#### WORK TASK:
Check every line of the entries below for "devtools", and copy the lines that have it.

#### SUPPLIED RECORDS:
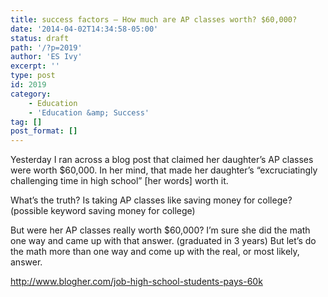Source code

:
 ```yaml
---
title: success factors – How much are AP classes worth? $60,000?
date: '2014-04-02T14:34:58-05:00'
status: draft
path: '/?p=2019'
author: 'ES Ivy'
excerpt: ''
type: post
id: 2019
category:
    - Education
    - 'Education &amp; Success'
tag: []
post_format: []
---
```

Yesterday I ran across a blog post that claimed her daughter’s AP classes were worth $60,000. In her mind, that made her daughter’s “excruciatingly challenging time in high school” \[her words\] worth it.

What’s the truth? Is taking AP classes like saving money for college? (possible keyword saving money for college)

But were her AP classes really worth $60,000? I’m sure she did the math one way and came up with that answer. (graduated in 3 years) But let’s do the math more than one way and come up with the real, or most likely, answer.

http://www.blogher.com/job-high-school-students-pays-60k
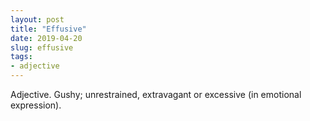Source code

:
 ```yaml
---
layout: post
title: "Effusive"
date: 2019-04-20
slug: effusive
tags:
- adjective
---
```


Adjective. Gushy; unrestrained, extravagant or excessive (in emotional expression).
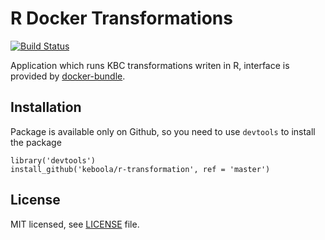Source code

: # R Docker Transformations

[![Build Status](https://travis-ci.com/keboola/r-transformation.svg?branch=master)](https://travis-ci.com/keboola/r-transformation)

Application which runs KBC transformations writen in R, interface is provided by [docker-bundle](https://github.com/keboola/docker-bundle).

## Installation
Package is available only on Github, so you need to use `devtools` to install the package
```
library('devtools')
install_github('keboola/r-transformation', ref = 'master')
```


## License

MIT licensed, see [LICENSE](./LICENSE) file.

#### WRITTEN REPLY:
Package is available only on Github, so you need to use `devtools` to install the package
library('devtools')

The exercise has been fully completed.